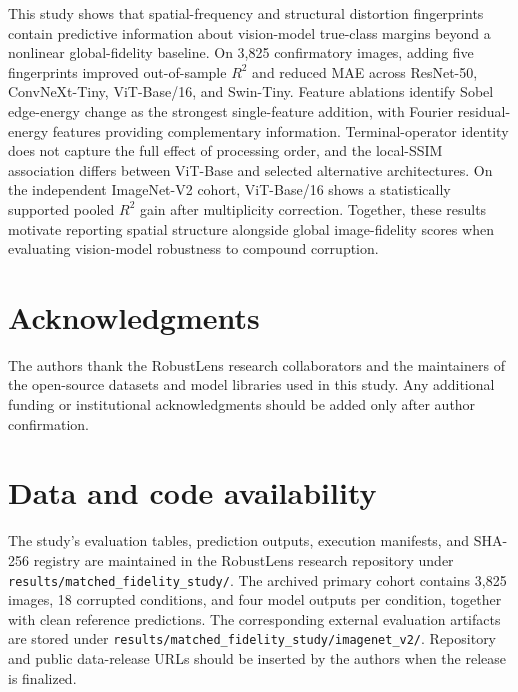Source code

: \documentclass[10pt,twocolumn]{article}
\begin{document}
This study shows that spatial-frequency and structural distortion fingerprints contain predictive information about vision-model true-class margins beyond a nonlinear global-fidelity baseline. On 3,825 confirmatory images, adding five fingerprints improved out-of-sample $R^2$ and reduced MAE across ResNet-50, ConvNeXt-Tiny, ViT-Base/16, and Swin-Tiny. Feature ablations identify Sobel edge-energy change as the strongest single-feature addition, with Fourier residual-energy features providing complementary information. Terminal-operator identity does not capture the full effect of processing order, and the local-SSIM association differs between ViT-Base and selected alternative architectures. On the independent ImageNet-V2 cohort, ViT-Base/16 shows a statistically supported pooled $R^2$ gain after multiplicity correction. Together, these results motivate reporting spatial structure alongside global image-fidelity scores when evaluating vision-model robustness to compound corruption.

\section*{Acknowledgments}
The authors thank the RobustLens research collaborators and the maintainers of the open-source datasets and model libraries used in this study. Any additional funding or institutional acknowledgments should be added only after author confirmation.

\section*{Data and code availability}
The study's evaluation tables, prediction outputs, execution manifests, and SHA-256 registry are maintained in the RobustLens research repository under \texttt{results/matched\_fidelity\_study/}. The archived primary cohort contains 3,825 images, 18 corrupted conditions, and four model outputs per condition, together with clean reference predictions. The corresponding external evaluation artifacts are stored under \texttt{results/matched\_fidelity\_study/imagenet\_v2/}. Repository and public data-release URLs should be inserted by the authors when the release is finalized.
\end{document}
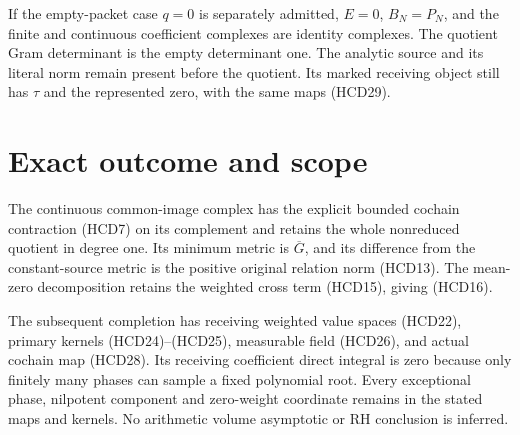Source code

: \documentclass[11pt]{article}
\begin{document}
If the empty-packet case $q=0$ is separately admitted,
$E=0$, $B_N=P_N$, and the finite and continuous coefficient
complexes are identity complexes. The quotient Gram
determinant is the empty determinant one. The analytic
source and its literal norm remain present before the
quotient. Its marked receiving object still has $\tau$
and the represented zero, with the same maps (HCD29).

\section{Exact outcome and scope}

The continuous common-image complex has the explicit bounded
cochain contraction (HCD7) on its complement and retains
the whole nonreduced quotient in degree one.
Its minimum metric is $\overline G$, and its difference
from the constant-source metric is the positive original
relation norm (HCD13). The mean-zero decomposition retains
the weighted cross term (HCD15), giving (HCD16).

The subsequent completion has receiving weighted value
spaces (HCD22), primary kernels (HCD24)--(HCD25), measurable
field (HCD26), and actual cochain map (HCD28).
Its receiving coefficient direct integral is zero because
only finitely many phases can sample a fixed polynomial root.
Every exceptional phase, nilpotent component and zero-weight
coordinate remains in the stated maps and kernels.
No arithmetic volume asymptotic or RH conclusion is inferred.
\end{document}
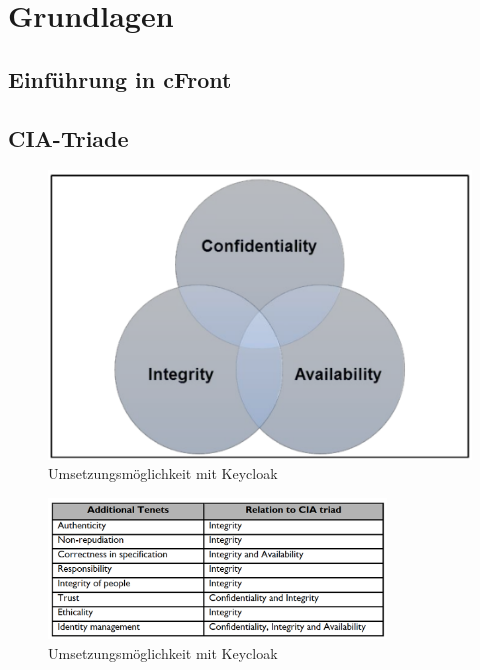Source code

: \chapter{Grundlagen}

\section{Einführung in cFront}

\section{CIA-Triade}

\begin{figure}[h]
	\centering 
	\includegraphics[width=0.5
    \textwidth]{img/abbildungen/CIA-Triad.png}
	\captionsetup{format=hang}
	\caption{Umsetzungsmöglichkeit mit Keycloak}
\end{figure}

\begin{figure}[h]
	\centering 
	\includegraphics[width=0.8\textwidth]{img/abbildungen/Schutzziele.png}
	\captionsetup{format=hang}
	\caption{Umsetzungsmöglichkeit mit Keycloak}
\end{figure}

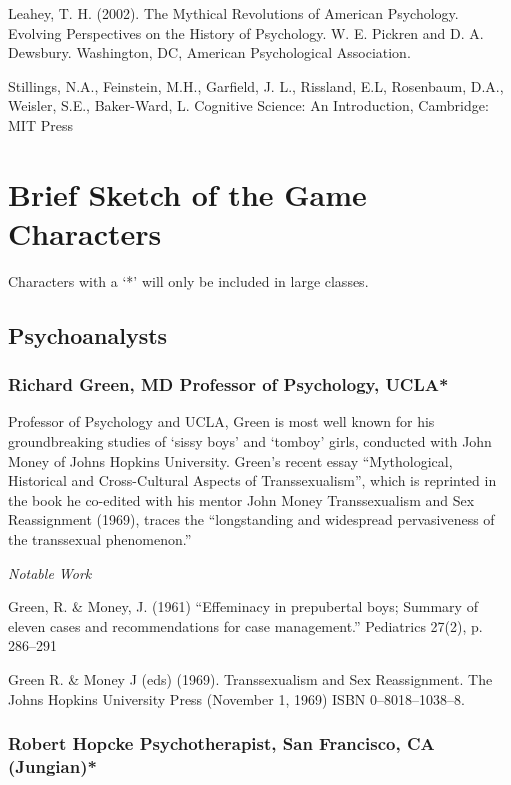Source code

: Leahey, T. H. (2002). The Mythical Revolutions of American Psychology. Evolving Perspectives on the History of Psychology. W. E. Pickren and D. A. Dewsbury. Washington, DC, American Psychological Association.

Stillings, N.A., Feinstein, M.H., Garfield, J. L., Rissland, E.L, Rosenbaum, D.A., Weisler, S.E., Baker-Ward, L. Cognitive Science: An Introduction, Cambridge: MIT Press

\section{Brief Sketch of the Game Characters}
\label{briefsketchofthegamecharacters}

Characters with a `*' will only be included in large classes.

\subsection{Psychoanalysts}
\label{psychoanalysts}

\subsubsection{Richard Green, MD Professor of Psychology, UCLA*}
\label{richardgreenmdprofessorofpsychologyucla}

Professor of Psychology and UCLA, Green is most well known for his groundbreaking studies of `sissy boys' and `tomboy' girls, conducted with John Money of Johns Hopkins University. Green's recent essay ``Mythological, Historical and Cross-Cultural Aspects of Transsexualism'', which is reprinted in the book he co-edited with his mentor John Money Transsexualism and Sex Reassignment (1969), traces the ``longstanding and widespread pervasiveness of the transsexual phenomenon.''

\emph{Notable Work}

Green, R. \& Money, J. (1961) ``Effeminacy in prepubertal boys; Summary of eleven cases and recommendations for case management.'' Pediatrics 27(2), p. 286--291

Green R. \& Money J (eds) (1969). Transsexualism and Sex Reassignment. The Johns Hopkins University Press (November 1, 1969) ISBN 0--8018--1038--8.

\subsubsection{Robert Hopcke Psychotherapist, San Francisco, CA (Jungian)*}
\label{roberthopckepsychotherapistsanfranciscocajungian}

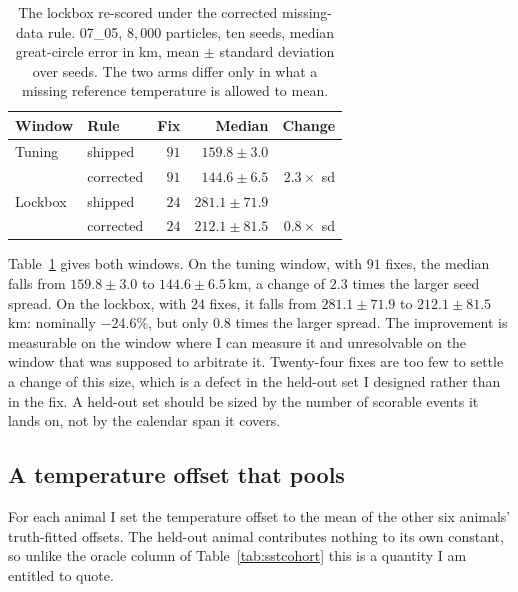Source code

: \documentclass[conference]{IEEEtran}
\begin{document}
\begin{table}[t]
\caption{The lockbox re-scored under the corrected missing-data rule. 07\_05,
$8{,}000$ particles, ten seeds, median great-circle error in \si{\km}, mean
$\pm$ standard deviation over seeds. The two arms differ only in what a missing
reference temperature is allowed to mean.}
\label{tab:lockbox}
\centering
\small
\begin{tabular}{@{}llrrr@{}}
\toprule
Window & Rule & Fix & Median & Change \\
\midrule
Tuning  & shipped   & $91$ & $159.8 \pm 3.0$  &                \\
        & corrected & $91$ & $144.6 \pm 6.5$  & $2.3\times$ sd \\
Lockbox & shipped   & $24$ & $281.1 \pm 71.9$ &                \\
        & corrected & $24$ & $212.1 \pm 81.5$ & $0.8\times$ sd \\
\bottomrule
\end{tabular}
\end{table}

Table~\ref{tab:lockbox} gives both windows. On the tuning window, with $91$
fixes, the median falls from $159.8 \pm 3.0$ to $144.6 \pm 6.5$\,\si{\km}, a
change of $2.3$ times the larger seed spread. On the lockbox, with $24$ fixes,
it falls from $281.1 \pm 71.9$ to $212.1 \pm 81.5$\,\si{\km}: nominally
$-24.6\%$, but only $0.8$ times the larger spread. The improvement is
measurable on the window where I can measure it and unresolvable on the window
that was supposed to arbitrate it. Twenty-four fixes are too few to settle a
change of this size, which is a defect in the held-out set I designed rather
than in the fix. A held-out set should be sized by the number of scorable
events it lands on, not by the calendar span it covers.

\subsection{A temperature offset that pools}
For each animal I set the temperature offset to the mean of the other six
animals' truth-fitted offsets. The held-out animal contributes nothing to its
own constant, so unlike the oracle column of Table~\ref{tab:sstcohort} this is a
quantity I am entitled to quote.
\end{document}
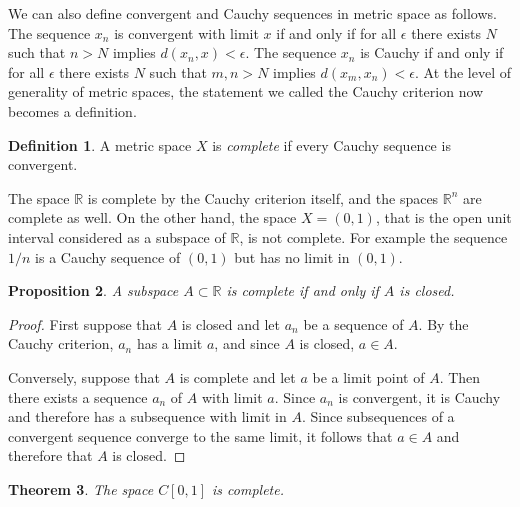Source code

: \documentclass[11pt,oneside]{amsbook}
\newcommand{\R}{\mathbb R}
\theoremstyle{definition}
\theoremstyle{plain}
\newtheorem{theorem}{Theorem}[section]
\newtheorem{proposition}[theorem]{Proposition}
\theoremstyle{definition}
\newtheorem{definition}[theorem]{Definition}
\theoremstyle{remark}
\numberwithin{equation}{section}
\numberwithin{figure}{section}
\begin{document}

We can also define convergent and Cauchy sequences in metric space as follows. The sequence $x_n$ is convergent with limit $x$ if and only if for all $\epsilon$ there exists $N$ such that $n>N$ implies $d(x_n,x)<\epsilon$. The sequence $x_n$ is Cauchy if and only if for all $\epsilon$ there exists $N$ such that $m,n>N$ implies $d(x_m,x_n)<\epsilon$. At the level of generality of metric spaces, the statement we called the Cauchy criterion now becomes a definition.

\begin{definition}
  A metric space $X$ is \emph{complete} if every Cauchy sequence is convergent.
\end{definition}

The space $\R$ is complete by the Cauchy criterion itself, and the spaces $\R^n$ are complete as well. On the other hand, the space $X=(0,1)$, that is the open unit interval considered as a subspace of $\R$, is not complete. For example the sequence $1/n$ is a Cauchy sequence of $(0,1)$ but has no limit in $(0,1)$.

\begin{proposition}
  A subspace $A\subset\R$ is complete if and only if $A$ is closed.
\end{proposition}

\begin{proof}
  First suppose that $A$ is closed and let $a_n$ be a sequence of $A$. By the Cauchy criterion, $a_n$ has a limit $a$, and since $A$ is closed, $a\in A$. 

  Conversely, suppose that $A$ is complete and let $a$ be a limit point of $A$. Then there exists a sequence $a_n$ of $A$ with limit $a$. Since $a_n$ is convergent, it is Cauchy and therefore has a subsequence with limit in $A$. Since subsequences of a convergent sequence converge to the same limit, it follows that $a\in A$ and therefore that $A$ is closed.
\end{proof}

\begin{theorem}
  The space $C[0,1]$ is complete.
\end{theorem}
\end{document}

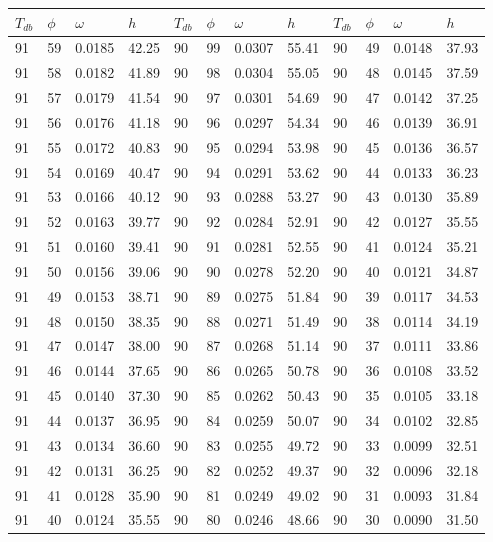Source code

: \begin{tabular}{llll|llll|llll}
 \toprule 
\(T_{db}\) & \(\phi\) & \(\omega\) & \(h\) & \(T_{db}\) & \(\phi\) & \(\omega\) & \(h\) & \(T_{db}\) & \(\phi\) & \(\omega\) & \(h\)  \\ \midrule 
91 & 59 & 0.0185 & 42.25 & 90 & 99 & 0.0307 & 55.41 & 90 & 49 & 0.0148 & 37.93\\
91 & 58 & 0.0182 & 41.89 & 90 & 98 & 0.0304 & 55.05 & 90 & 48 & 0.0145 & 37.59\\
91 & 57 & 0.0179 & 41.54 & 90 & 97 & 0.0301 & 54.69 & 90 & 47 & 0.0142 & 37.25\\
91 & 56 & 0.0176 & 41.18 & 90 & 96 & 0.0297 & 54.34 & 90 & 46 & 0.0139 & 36.91\\
91 & 55 & 0.0172 & 40.83 & 90 & 95 & 0.0294 & 53.98 & 90 & 45 & 0.0136 & 36.57\\
91 & 54 & 0.0169 & 40.47 & 90 & 94 & 0.0291 & 53.62 & 90 & 44 & 0.0133 & 36.23\\
91 & 53 & 0.0166 & 40.12 & 90 & 93 & 0.0288 & 53.27 & 90 & 43 & 0.0130 & 35.89\\
91 & 52 & 0.0163 & 39.77 & 90 & 92 & 0.0284 & 52.91 & 90 & 42 & 0.0127 & 35.55\\
91 & 51 & 0.0160 & 39.41 & 90 & 91 & 0.0281 & 52.55 & 90 & 41 & 0.0124 & 35.21\\
91 & 50 & 0.0156 & 39.06 & 90 & 90 & 0.0278 & 52.20 & 90 & 40 & 0.0121 & 34.87\\
91 & 49 & 0.0153 & 38.71 & 90 & 89 & 0.0275 & 51.84 & 90 & 39 & 0.0117 & 34.53\\
91 & 48 & 0.0150 & 38.35 & 90 & 88 & 0.0271 & 51.49 & 90 & 38 & 0.0114 & 34.19\\
91 & 47 & 0.0147 & 38.00 & 90 & 87 & 0.0268 & 51.14 & 90 & 37 & 0.0111 & 33.86\\
91 & 46 & 0.0144 & 37.65 & 90 & 86 & 0.0265 & 50.78 & 90 & 36 & 0.0108 & 33.52\\
91 & 45 & 0.0140 & 37.30 & 90 & 85 & 0.0262 & 50.43 & 90 & 35 & 0.0105 & 33.18\\
91 & 44 & 0.0137 & 36.95 & 90 & 84 & 0.0259 & 50.07 & 90 & 34 & 0.0102 & 32.85\\
91 & 43 & 0.0134 & 36.60 & 90 & 83 & 0.0255 & 49.72 & 90 & 33 & 0.0099 & 32.51\\
91 & 42 & 0.0131 & 36.25 & 90 & 82 & 0.0252 & 49.37 & 90 & 32 & 0.0096 & 32.18\\
91 & 41 & 0.0128 & 35.90 & 90 & 81 & 0.0249 & 49.02 & 90 & 31 & 0.0093 & 31.84\\
91 & 40 & 0.0124 & 35.55 & 90 & 80 & 0.0246 & 48.66 & 90 & 30 & 0.0090 & 31.50\\

\end{tabular}
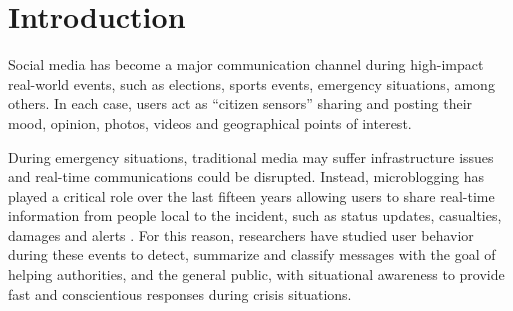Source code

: \documentclass[sigconf]{acmart}
\begin{document}



\maketitle

\section{Introduction}
Social media has become a major communication channel during high-impact real-world events, such as elections, sports events, emergency situations, among others. In each case, users act as ``citizen sensors'' sharing and posting their mood, opinion, photos, videos and geographical points of interest.

During emergency situations, traditional media may suffer infrastructure issues and real-time communications could be disrupted. Instead, microblogging has played a critical role over the last fifteen years allowing users to share real-time information from people local to the incident, such as status updates, casualties, damages and alerts \cite{kumar2011tweettracker,imran2013extracting,stowe2016identifying,reuterfifteen}. For this reason, researchers have studied user behavior during these events to detect, summarize and classify messages with the goal of helping authorities, and the general public, with situational awareness to provide fast and conscientious responses during crisis situations.
\end{document}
|---|
* [About this task]: Please find each line in the records above that holds the word "receiving", and copy it.

* [Written response]:
quotient. Its marked receiving object still has $\tau$
The subsequent completion has receiving weighted value
Its receiving coefficient direct integral is zero because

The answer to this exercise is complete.